◆ About this task
Give an exact copy of the data that follows, but none of its pictures.

◆ Data to process

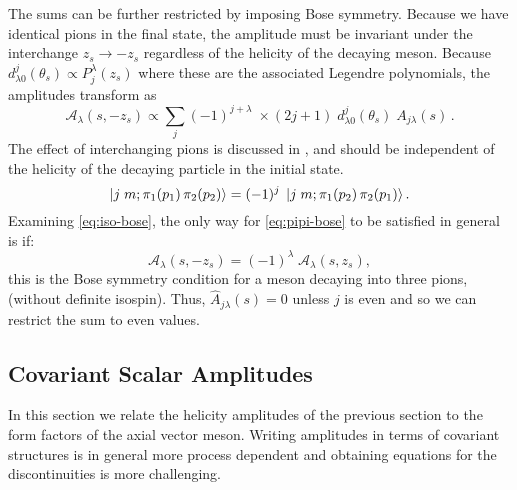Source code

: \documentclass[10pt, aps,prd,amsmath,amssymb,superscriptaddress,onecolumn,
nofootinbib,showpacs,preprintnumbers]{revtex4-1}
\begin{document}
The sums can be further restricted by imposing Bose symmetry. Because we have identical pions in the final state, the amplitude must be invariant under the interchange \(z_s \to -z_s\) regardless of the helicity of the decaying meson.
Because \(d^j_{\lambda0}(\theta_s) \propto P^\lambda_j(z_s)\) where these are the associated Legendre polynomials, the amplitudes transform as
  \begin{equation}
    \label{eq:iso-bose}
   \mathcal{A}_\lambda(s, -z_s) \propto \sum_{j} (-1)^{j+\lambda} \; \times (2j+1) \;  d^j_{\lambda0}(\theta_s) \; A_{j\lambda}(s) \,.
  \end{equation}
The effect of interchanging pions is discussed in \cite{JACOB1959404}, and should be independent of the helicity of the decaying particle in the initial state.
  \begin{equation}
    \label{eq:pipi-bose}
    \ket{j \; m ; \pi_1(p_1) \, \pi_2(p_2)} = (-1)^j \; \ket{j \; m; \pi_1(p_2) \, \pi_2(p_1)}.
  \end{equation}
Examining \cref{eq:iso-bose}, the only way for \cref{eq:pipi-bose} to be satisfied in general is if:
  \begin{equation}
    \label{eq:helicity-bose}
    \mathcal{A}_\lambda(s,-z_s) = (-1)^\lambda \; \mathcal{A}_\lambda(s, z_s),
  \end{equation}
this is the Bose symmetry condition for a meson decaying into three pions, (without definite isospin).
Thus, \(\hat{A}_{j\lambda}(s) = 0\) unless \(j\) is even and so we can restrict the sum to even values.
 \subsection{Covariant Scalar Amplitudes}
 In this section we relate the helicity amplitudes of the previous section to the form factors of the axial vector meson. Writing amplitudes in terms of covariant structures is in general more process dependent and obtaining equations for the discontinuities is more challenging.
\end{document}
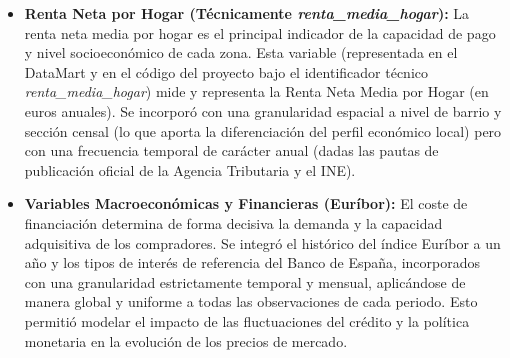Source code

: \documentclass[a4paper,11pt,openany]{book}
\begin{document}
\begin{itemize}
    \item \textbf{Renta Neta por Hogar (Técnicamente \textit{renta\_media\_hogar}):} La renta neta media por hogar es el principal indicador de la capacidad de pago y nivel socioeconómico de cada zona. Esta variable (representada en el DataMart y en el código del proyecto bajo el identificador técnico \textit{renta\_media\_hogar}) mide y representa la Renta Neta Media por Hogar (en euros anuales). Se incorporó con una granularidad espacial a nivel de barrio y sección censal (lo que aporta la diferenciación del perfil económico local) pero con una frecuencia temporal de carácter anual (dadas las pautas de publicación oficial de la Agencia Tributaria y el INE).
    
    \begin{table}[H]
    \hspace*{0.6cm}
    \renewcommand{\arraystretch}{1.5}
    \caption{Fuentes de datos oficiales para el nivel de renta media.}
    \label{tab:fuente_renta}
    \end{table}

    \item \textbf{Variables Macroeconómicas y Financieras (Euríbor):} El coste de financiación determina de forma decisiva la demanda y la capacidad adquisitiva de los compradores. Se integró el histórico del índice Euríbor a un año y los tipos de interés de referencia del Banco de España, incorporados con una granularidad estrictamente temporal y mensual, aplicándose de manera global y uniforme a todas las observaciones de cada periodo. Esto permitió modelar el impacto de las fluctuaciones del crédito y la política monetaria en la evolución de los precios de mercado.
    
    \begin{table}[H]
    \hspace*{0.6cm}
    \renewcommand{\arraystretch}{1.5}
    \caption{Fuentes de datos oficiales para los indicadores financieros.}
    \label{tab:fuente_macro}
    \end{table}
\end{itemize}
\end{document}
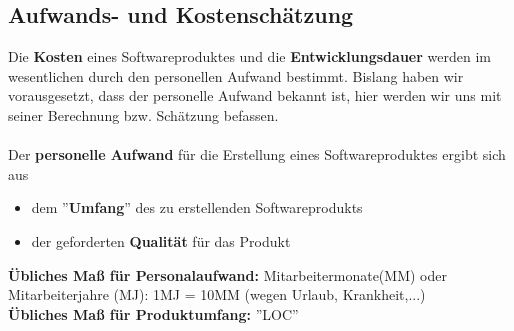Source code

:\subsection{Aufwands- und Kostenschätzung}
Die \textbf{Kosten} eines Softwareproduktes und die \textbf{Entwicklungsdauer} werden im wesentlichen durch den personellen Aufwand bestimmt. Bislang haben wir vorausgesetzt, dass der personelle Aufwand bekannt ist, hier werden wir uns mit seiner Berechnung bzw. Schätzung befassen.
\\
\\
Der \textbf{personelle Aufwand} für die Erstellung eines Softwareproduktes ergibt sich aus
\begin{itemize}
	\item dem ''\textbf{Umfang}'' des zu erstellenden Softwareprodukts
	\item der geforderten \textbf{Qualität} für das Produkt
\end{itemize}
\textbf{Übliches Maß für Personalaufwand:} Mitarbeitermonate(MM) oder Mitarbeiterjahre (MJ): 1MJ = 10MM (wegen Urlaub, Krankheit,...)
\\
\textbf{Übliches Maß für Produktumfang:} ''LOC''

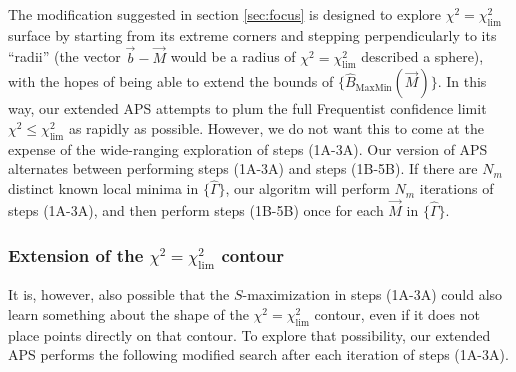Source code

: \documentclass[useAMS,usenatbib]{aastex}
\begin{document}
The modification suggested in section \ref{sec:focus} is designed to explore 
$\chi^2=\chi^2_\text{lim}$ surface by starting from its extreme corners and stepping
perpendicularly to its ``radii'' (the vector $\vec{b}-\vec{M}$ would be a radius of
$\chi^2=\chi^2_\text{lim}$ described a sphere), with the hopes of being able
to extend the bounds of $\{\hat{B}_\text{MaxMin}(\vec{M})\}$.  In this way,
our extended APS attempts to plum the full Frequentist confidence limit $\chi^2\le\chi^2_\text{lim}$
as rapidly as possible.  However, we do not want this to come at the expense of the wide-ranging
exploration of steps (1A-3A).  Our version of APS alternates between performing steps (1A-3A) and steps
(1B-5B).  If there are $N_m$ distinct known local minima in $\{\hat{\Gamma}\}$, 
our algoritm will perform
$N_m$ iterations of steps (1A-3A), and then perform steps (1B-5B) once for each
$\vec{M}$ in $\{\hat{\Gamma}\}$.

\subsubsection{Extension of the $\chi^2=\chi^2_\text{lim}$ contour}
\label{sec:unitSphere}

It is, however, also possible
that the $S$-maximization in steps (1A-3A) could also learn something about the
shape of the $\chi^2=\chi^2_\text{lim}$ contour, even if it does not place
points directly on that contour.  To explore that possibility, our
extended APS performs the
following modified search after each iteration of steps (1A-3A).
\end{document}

◆ Problem solution
Source code

: \documentclass[10pt, aps,prd,amsmath,amssymb,superscriptaddress,onecolumn,
nofootinbib,showpacs,preprintnumbers]{revtex4-1}
\begin{document}
The sums can be further restricted by imposing Bose symmetry. Because we have identical pions in the final state, the amplitude must be invariant under the interchange \(z_s \to -z_s\) regardless of the helicity of the decaying meson.
Because \(d^j_{\lambda0}(\theta_s) \propto P^\lambda_j(z_s)\) where these are the associated Legendre polynomials, the amplitudes transform as
  \begin{equation}
    \label{eq:iso-bose}
   \mathcal{A}_\lambda(s, -z_s) \propto \sum_{j} (-1)^{j+\lambda} \; \times (2j+1) \;  d^j_{\lambda0}(\theta_s) \; A_{j\lambda}(s) \,.
  \end{equation}
The effect of interchanging pions is discussed in \cite{JACOB1959404}, and should be independent of the helicity of the decaying particle in the initial state.
  \begin{equation}
    \label{eq:pipi-bose}
    \ket{j \; m ; \pi_1(p_1) \, \pi_2(p_2)} = (-1)^j \; \ket{j \; m; \pi_1(p_2) \, \pi_2(p_1)}.
  \end{equation}
Examining \cref{eq:iso-bose}, the only way for \cref{eq:pipi-bose} to be satisfied in general is if:
  \begin{equation}
    \label{eq:helicity-bose}
    \mathcal{A}_\lambda(s,-z_s) = (-1)^\lambda \; \mathcal{A}_\lambda(s, z_s),
  \end{equation}
this is the Bose symmetry condition for a meson decaying into three pions, (without definite isospin).
Thus, \(\hat{A}_{j\lambda}(s) = 0\) unless \(j\) is even and so we can restrict the sum to even values.
 \subsection{Covariant Scalar Amplitudes}
 In this section we relate the helicity amplitudes of the previous section to the form factors of the axial vector meson. Writing amplitudes in terms of covariant structures is in general more process dependent and obtaining equations for the discontinuities is more challenging.
\end{document}
Source code

: \documentclass[a4paper,11pt,openany]{book}
\begin{document}
\begin{itemize}
    \item \textbf{Renta Neta por Hogar (Técnicamente \textit{renta\_media\_hogar}):} La renta neta media por hogar es el principal indicador de la capacidad de pago y nivel socioeconómico de cada zona. Esta variable (representada en el DataMart y en el código del proyecto bajo el identificador técnico \textit{renta\_media\_hogar}) mide y representa la Renta Neta Media por Hogar (en euros anuales). Se incorporó con una granularidad espacial a nivel de barrio y sección censal (lo que aporta la diferenciación del perfil económico local) pero con una frecuencia temporal de carácter anual (dadas las pautas de publicación oficial de la Agencia Tributaria y el INE).
    
    \begin{table}[H]
    \hspace*{0.6cm}
    \renewcommand{\arraystretch}{1.5}
    \caption{Fuentes de datos oficiales para el nivel de renta media.}
    \label{tab:fuente_renta}
    \end{table}

    \item \textbf{Variables Macroeconómicas y Financieras (Euríbor):} El coste de financiación determina de forma decisiva la demanda y la capacidad adquisitiva de los compradores. Se integró el histórico del índice Euríbor a un año y los tipos de interés de referencia del Banco de España, incorporados con una granularidad estrictamente temporal y mensual, aplicándose de manera global y uniforme a todas las observaciones de cada periodo. Esto permitió modelar el impacto de las fluctuaciones del crédito y la política monetaria en la evolución de los precios de mercado.
    
    \begin{table}[H]
    \hspace*{0.6cm}
    \renewcommand{\arraystretch}{1.5}
    \caption{Fuentes de datos oficiales para los indicadores financieros.}
    \label{tab:fuente_macro}
    \end{table}
\end{itemize}
\end{document}
Source code

:\subsection{Aufwands- und Kostenschätzung}
Die \textbf{Kosten} eines Softwareproduktes und die \textbf{Entwicklungsdauer} werden im wesentlichen durch den personellen Aufwand bestimmt. Bislang haben wir vorausgesetzt, dass der personelle Aufwand bekannt ist, hier werden wir uns mit seiner Berechnung bzw. Schätzung befassen.
\\
\\
Der \textbf{personelle Aufwand} für die Erstellung eines Softwareproduktes ergibt sich aus
\begin{itemize}
	\item dem ''\textbf{Umfang}'' des zu erstellenden Softwareprodukts
	\item der geforderten \textbf{Qualität} für das Produkt
\end{itemize}
\textbf{Übliches Maß für Personalaufwand:} Mitarbeitermonate(MM) oder Mitarbeiterjahre (MJ): 1MJ = 10MM (wegen Urlaub, Krankheit,...)
\\
\textbf{Übliches Maß für Produktumfang:} ''LOC''

Source code

: \documentclass[useAMS,usenatbib]{aastex}
\begin{document}
The modification suggested in section \ref{sec:focus} is designed to explore 
$\chi^2=\chi^2_\text{lim}$ surface by starting from its extreme corners and stepping
perpendicularly to its ``radii'' (the vector $\vec{b}-\vec{M}$ would be a radius of
$\chi^2=\chi^2_\text{lim}$ described a sphere), with the hopes of being able
to extend the bounds of $\{\hat{B}_\text{MaxMin}(\vec{M})\}$.  In this way,
our extended APS attempts to plum the full Frequentist confidence limit $\chi^2\le\chi^2_\text{lim}$
as rapidly as possible.  However, we do not want this to come at the expense of the wide-ranging
exploration of steps (1A-3A).  Our version of APS alternates between performing steps (1A-3A) and steps
(1B-5B).  If there are $N_m$ distinct known local minima in $\{\hat{\Gamma}\}$, 
our algoritm will perform
$N_m$ iterations of steps (1A-3A), and then perform steps (1B-5B) once for each
$\vec{M}$ in $\{\hat{\Gamma}\}$.

\subsubsection{Extension of the $\chi^2=\chi^2_\text{lim}$ contour}
\label{sec:unitSphere}

It is, however, also possible
that the $S$-maximization in steps (1A-3A) could also learn something about the
shape of the $\chi^2=\chi^2_\text{lim}$ contour, even if it does not place
points directly on that contour.  To explore that possibility, our
extended APS performs the
following modified search after each iteration of steps (1A-3A).
\end{document}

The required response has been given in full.